* [Exercise]:
Retype, exactly as they appear below, the lines between the line holding "number of merchant|987-654-3210|" and the line holding "description|Surface Pro 6|", both ends included.

* [Records shown]:
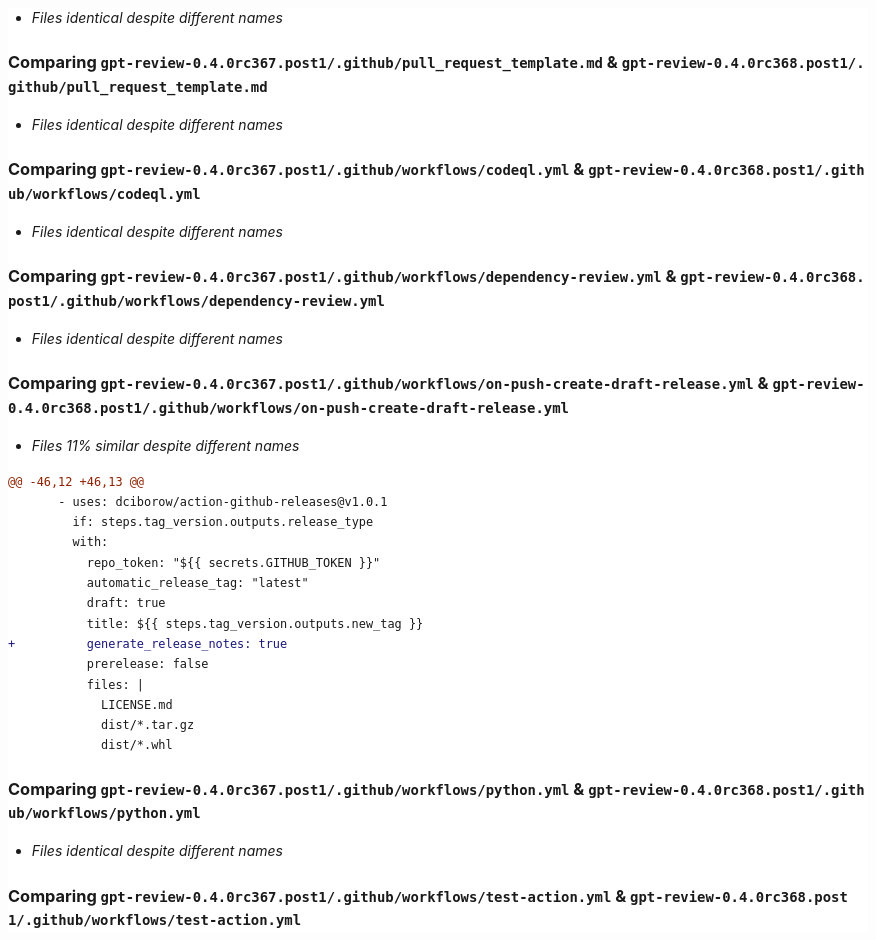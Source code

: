  * *Files identical despite different names*

### Comparing `gpt-review-0.4.0rc367.post1/.github/pull_request_template.md` & `gpt-review-0.4.0rc368.post1/.github/pull_request_template.md`

 * *Files identical despite different names*

### Comparing `gpt-review-0.4.0rc367.post1/.github/workflows/codeql.yml` & `gpt-review-0.4.0rc368.post1/.github/workflows/codeql.yml`

 * *Files identical despite different names*

### Comparing `gpt-review-0.4.0rc367.post1/.github/workflows/dependency-review.yml` & `gpt-review-0.4.0rc368.post1/.github/workflows/dependency-review.yml`

 * *Files identical despite different names*

### Comparing `gpt-review-0.4.0rc367.post1/.github/workflows/on-push-create-draft-release.yml` & `gpt-review-0.4.0rc368.post1/.github/workflows/on-push-create-draft-release.yml`

 * *Files 11% similar despite different names*

```diff
@@ -46,12 +46,13 @@
       - uses: dciborow/action-github-releases@v1.0.1
         if: steps.tag_version.outputs.release_type
         with:
           repo_token: "${{ secrets.GITHUB_TOKEN }}"
           automatic_release_tag: "latest"
           draft: true
           title: ${{ steps.tag_version.outputs.new_tag }}
+          generate_release_notes: true
           prerelease: false
           files: |
             LICENSE.md
             dist/*.tar.gz
             dist/*.whl
```

### Comparing `gpt-review-0.4.0rc367.post1/.github/workflows/python.yml` & `gpt-review-0.4.0rc368.post1/.github/workflows/python.yml`

 * *Files identical despite different names*

### Comparing `gpt-review-0.4.0rc367.post1/.github/workflows/test-action.yml` & `gpt-review-0.4.0rc368.post1/.github/workflows/test-action.yml`
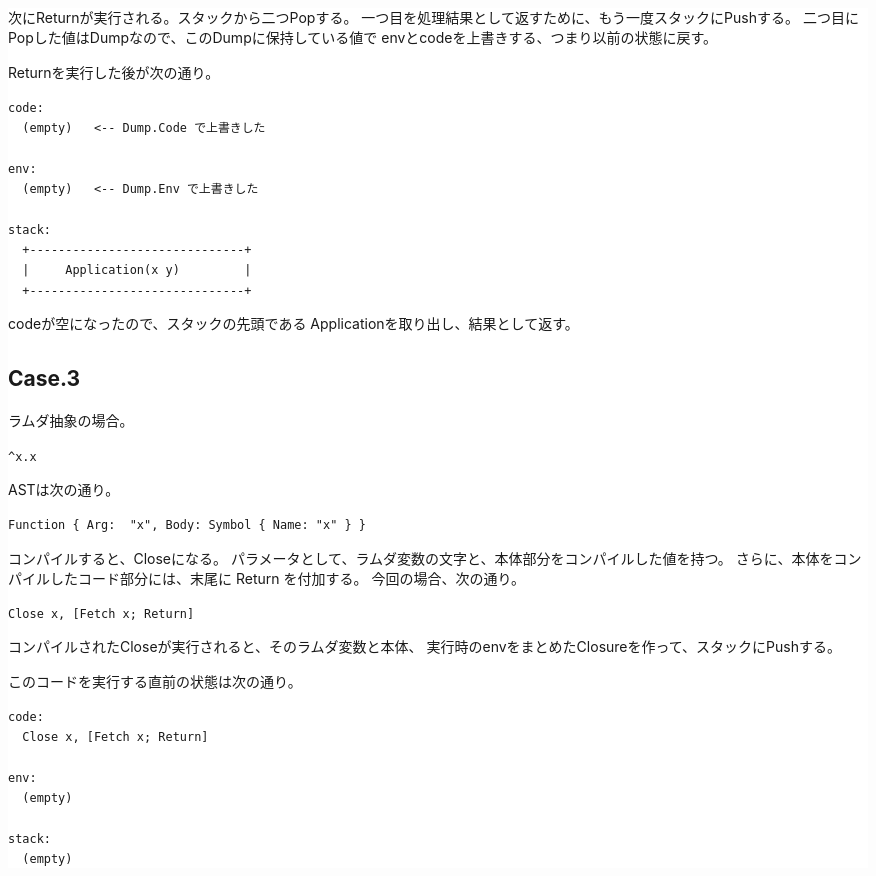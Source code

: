 次にReturnが実行される。スタックから二つPopする。
一つ目を処理結果として返すために、もう一度スタックにPushする。
二つ目にPopした値はDumpなので、このDumpに保持している値で
envとcodeを上書きする、つまり以前の状態に戻す。

Returnを実行した後が次の通り。

```
code:
  (empty)   <-- Dump.Code で上書きした

env:
  (empty)   <-- Dump.Env で上書きした

stack:
  +------------------------------+
  |     Application(x y)         |
  +------------------------------+
```

codeが空になったので、スタックの先頭である
Applicationを取り出し、結果として返す。


## Case.3

ラムダ抽象の場合。

```
^x.x
```

ASTは次の通り。

```
Function { Arg:  "x", Body: Symbol { Name: "x" } }
```

コンパイルすると、Closeになる。
パラメータとして、ラムダ変数の文字と、本体部分をコンパイルした値を持つ。
さらに、本体をコンパイルしたコード部分には、末尾に Return を付加する。
今回の場合、次の通り。

```
Close x, [Fetch x; Return]
```

コンパイルされたCloseが実行されると、そのラムダ変数と本体、
実行時のenvをまとめたClosureを作って、スタックにPushする。

このコードを実行する直前の状態は次の通り。

```
code:
  Close x, [Fetch x; Return]

env:
  (empty)

stack:
  (empty)
```
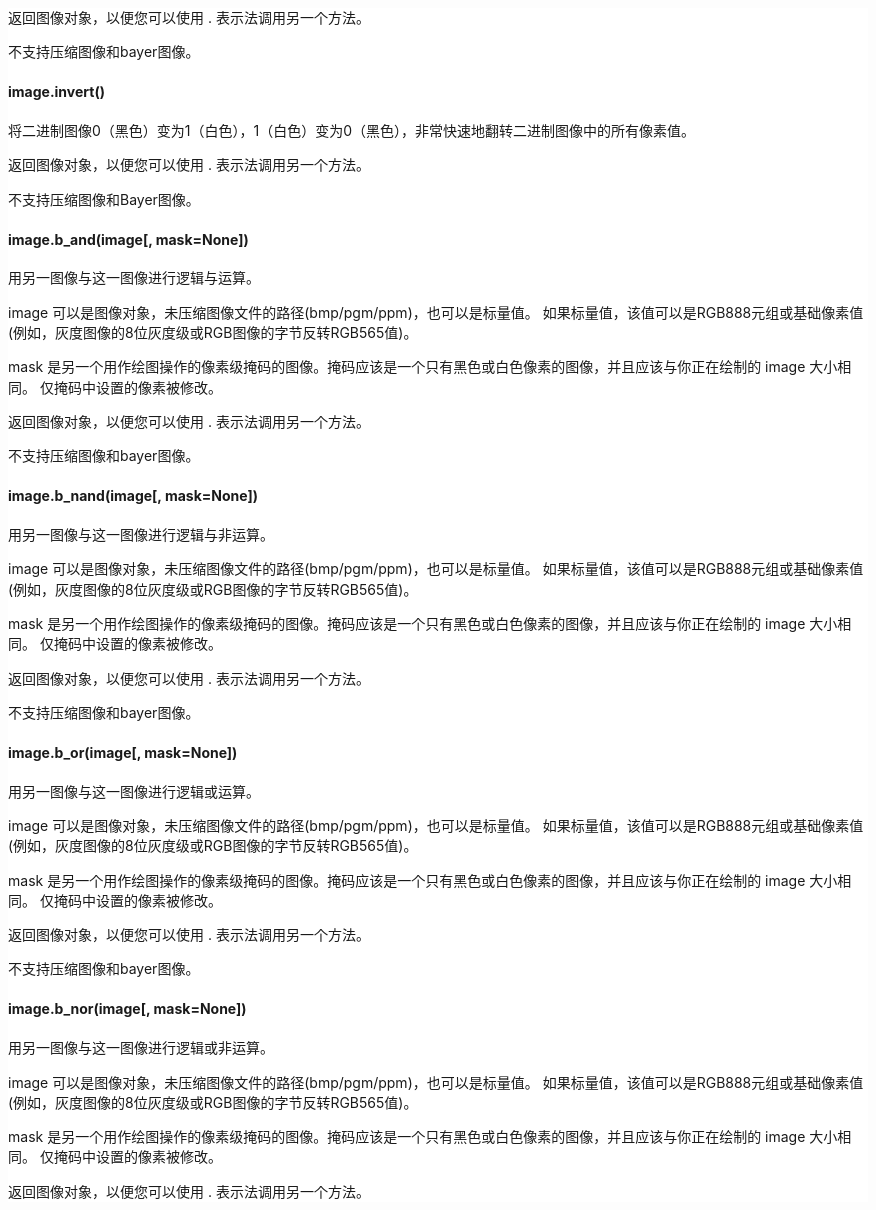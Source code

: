 返回图像对象，以便您可以使用 . 表示法调用另一个方法。

不支持压缩图像和bayer图像。


#### image.invert()

将二进制图像0（黑色）变为1（白色），1（白色）变为0（黑色），非常快速地翻转二进制图像中的所有像素值。

返回图像对象，以便您可以使用 . 表示法调用另一个方法。

不支持压缩图像和Bayer图像。

#### image.b_and(image[, mask=None])

用另一图像与这一图像进行逻辑与运算。

image 可以是图像对象，未压缩图像文件的路径(bmp/pgm/ppm)，也可以是标量值。 如果标量值，该值可以是RGB888元组或基础像素值(例如，灰度图像的8位灰度级或RGB图像的字节反转RGB565值)。

mask 是另一个用作绘图操作的像素级掩码的图像。掩码应该是一个只有黑色或白色像素的图像，并且应该与你正在绘制的 image 大小相同。 仅掩码中设置的像素被修改。

返回图像对象，以便您可以使用 . 表示法调用另一个方法。

不支持压缩图像和bayer图像。

#### image.b_nand(image[, mask=None])

用另一图像与这一图像进行逻辑与非运算。

image 可以是图像对象，未压缩图像文件的路径(bmp/pgm/ppm)，也可以是标量值。 如果标量值，该值可以是RGB888元组或基础像素值(例如，灰度图像的8位灰度级或RGB图像的字节反转RGB565值)。

mask 是另一个用作绘图操作的像素级掩码的图像。掩码应该是一个只有黑色或白色像素的图像，并且应该与你正在绘制的 image 大小相同。 仅掩码中设置的像素被修改。

返回图像对象，以便您可以使用 . 表示法调用另一个方法。

不支持压缩图像和bayer图像。

#### image.b_or(image[, mask=None])

用另一图像与这一图像进行逻辑或运算。

image 可以是图像对象，未压缩图像文件的路径(bmp/pgm/ppm)，也可以是标量值。 如果标量值，该值可以是RGB888元组或基础像素值(例如，灰度图像的8位灰度级或RGB图像的字节反转RGB565值)。

mask 是另一个用作绘图操作的像素级掩码的图像。掩码应该是一个只有黑色或白色像素的图像，并且应该与你正在绘制的 image 大小相同。 仅掩码中设置的像素被修改。

返回图像对象，以便您可以使用 . 表示法调用另一个方法。

不支持压缩图像和bayer图像。

#### image.b_nor(image[, mask=None])

用另一图像与这一图像进行逻辑或非运算。

image 可以是图像对象，未压缩图像文件的路径(bmp/pgm/ppm)，也可以是标量值。 如果标量值，该值可以是RGB888元组或基础像素值(例如，灰度图像的8位灰度级或RGB图像的字节反转RGB565值)。

mask 是另一个用作绘图操作的像素级掩码的图像。掩码应该是一个只有黑色或白色像素的图像，并且应该与你正在绘制的 image 大小相同。 仅掩码中设置的像素被修改。

返回图像对象，以便您可以使用 . 表示法调用另一个方法。
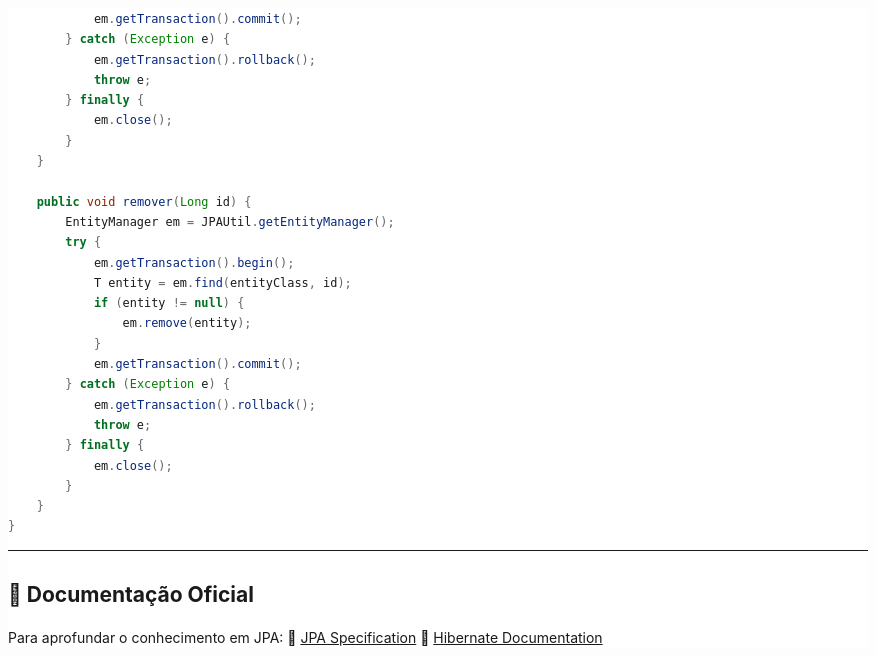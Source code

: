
 ```java
            em.getTransaction().commit();
        } catch (Exception e) {
            em.getTransaction().rollback();
            throw e;
        } finally {
            em.close();
        }
    }
    
    public void remover(Long id) {
        EntityManager em = JPAUtil.getEntityManager();
        try {
            em.getTransaction().begin();
            T entity = em.find(entityClass, id);
            if (entity != null) {
                em.remove(entity);
            }
            em.getTransaction().commit();
        } catch (Exception e) {
            em.getTransaction().rollback();
            throw e;
        } finally {
            em.close();
        }
    }
}
```

---

## 📂 Documentação Oficial
Para aprofundar o conhecimento em JPA:
🔗 [JPA Specification](https://javaee.github.io/javaee-spec/javadocs/javax/persistence/package-summary.html)
🔗 [Hibernate Documentation](https://hibernate.org/orm/documentation/5.6/)
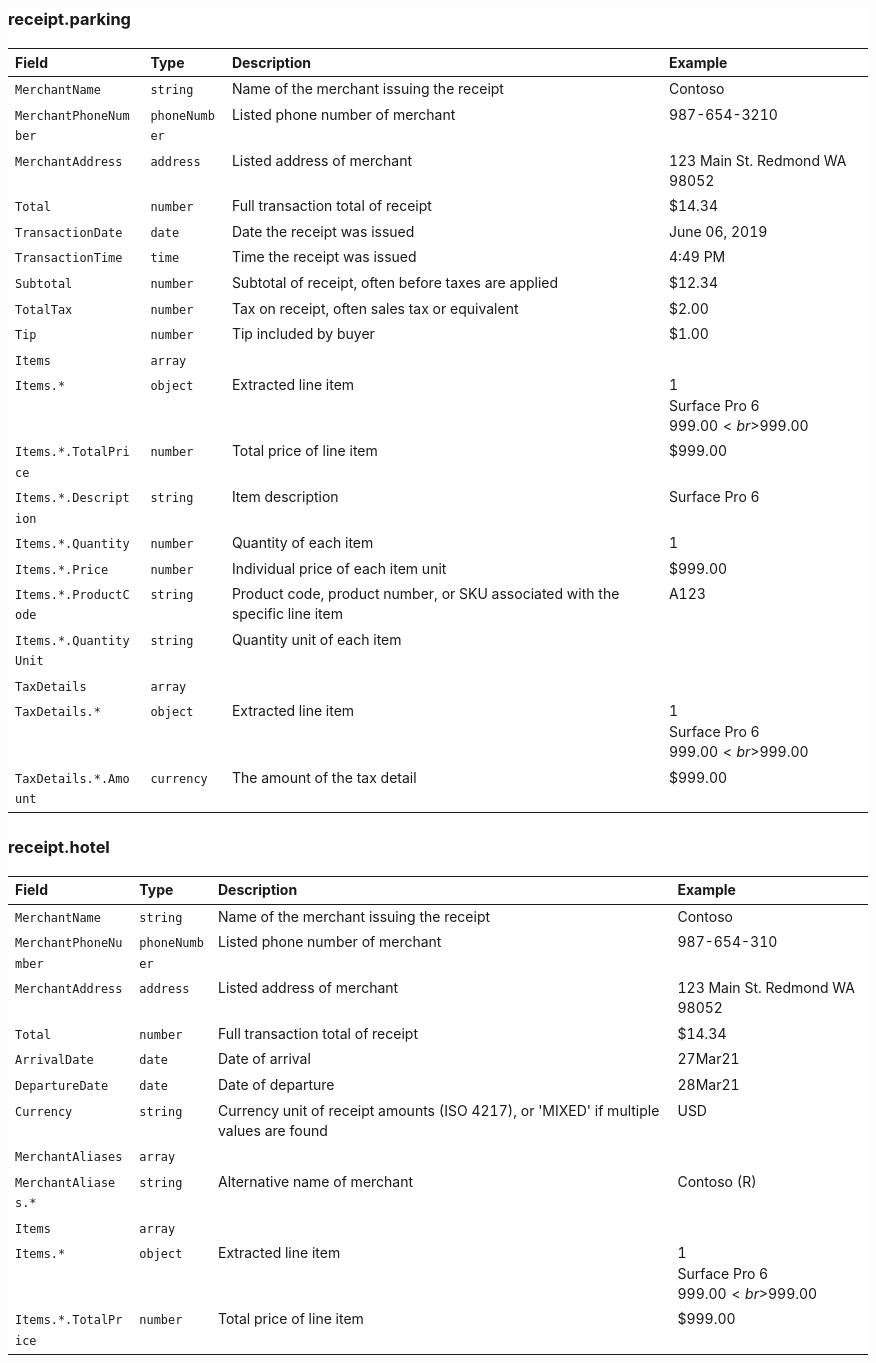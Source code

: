 ### receipt.parking

| Field | Type | Description | Example |
|:------|:-----|:------------|:--------|
|`MerchantName`|`string`|Name of the merchant issuing the receipt|Contoso|
|`MerchantPhoneNumber`|`phoneNumber`|Listed phone number of merchant|987-654-3210|
|`MerchantAddress`|`address`|Listed address of merchant|123 Main St. Redmond WA 98052|
|`Total`|`number`|Full transaction total of receipt|$14.34|
|`TransactionDate`|`date`|Date the receipt was issued|June 06, 2019|
|`TransactionTime`|`time`|Time the receipt was issued|4:49 PM|
|`Subtotal`|`number`|Subtotal of receipt, often before taxes are applied|$12.34|
|`TotalTax`|`number`|Tax on receipt, often sales tax or equivalent|$2.00|
|`Tip`|`number`|Tip included by buyer|$1.00|
|`Items`|`array`|||
|`Items.*`|`object`|Extracted line item|1<br>Surface Pro 6<br>$999.00<br>$999.00|
|`Items.*.TotalPrice`|`number`|Total price of line item|$999.00|
|`Items.*.Description`|`string`|Item description|Surface Pro 6|
|`Items.*.Quantity`|`number`|Quantity of each item|1|
|`Items.*.Price`|`number`|Individual price of each item unit|$999.00|
|`Items.*.ProductCode`|`string`|Product code, product number, or SKU associated with the specific line item|A123|
|`Items.*.QuantityUnit`|`string`|Quantity unit of each item||
|`TaxDetails`|`array`|||
|`TaxDetails.*`|`object`|Extracted line item|1<br>Surface Pro 6<br>$999.00<br>$999.00|
|`TaxDetails.*.Amount`|`currency`|The amount of the tax detail|$999.00|

### receipt.hotel

| Field | Type | Description | Example |
|:------|:-----|:------------|:--------|
|`MerchantName`|`string`|Name of the merchant issuing the receipt|Contoso|
|`MerchantPhoneNumber`|`phoneNumber`|Listed phone number of merchant|987-654-310|
|`MerchantAddress`|`address`|Listed address of merchant|123 Main St. Redmond WA 98052|
|`Total`|`number`|Full transaction total of receipt|$14.34|
|`ArrivalDate`|`date`|Date of arrival|27Mar21|
|`DepartureDate`|`date`|Date of departure|28Mar21|
|`Currency`|`string`|Currency unit of receipt amounts (ISO 4217), or 'MIXED' if multiple values are found|USD|
|`MerchantAliases`|`array`|||
|`MerchantAliases.*`|`string`|Alternative name of merchant|Contoso (R)|
|`Items`|`array`|||
|`Items.*`|`object`|Extracted line item|1<br>Surface Pro 6<br>$999.00<br>$999.00|
|`Items.*.TotalPrice`|`number`|Total price of line item|$999.00|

* [Solution to this exercise]:
|`MerchantPhoneNumber`|`phoneNumber`|Listed phone number of merchant|987-654-3210|
|`MerchantAddress`|`address`|Listed address of merchant|123 Main St. Redmond WA 98052|
|`Total`|`number`|Full transaction total of receipt|$14.34|
|`TransactionDate`|`date`|Date the receipt was issued|June 06, 2019|
|`TransactionTime`|`time`|Time the receipt was issued|4:49 PM|
|`Subtotal`|`number`|Subtotal of receipt, often before taxes are applied|$12.34|
|`TotalTax`|`number`|Tax on receipt, often sales tax or equivalent|$2.00|
|`Tip`|`number`|Tip included by buyer|$1.00|
|`Items`|`array`|||
|`Items.*`|`object`|Extracted line item|1<br>Surface Pro 6<br>$999.00<br>$999.00|
|`Items.*.TotalPrice`|`number`|Total price of line item|$999.00|
|`Items.*.Description`|`string`|Item description|Surface Pro 6|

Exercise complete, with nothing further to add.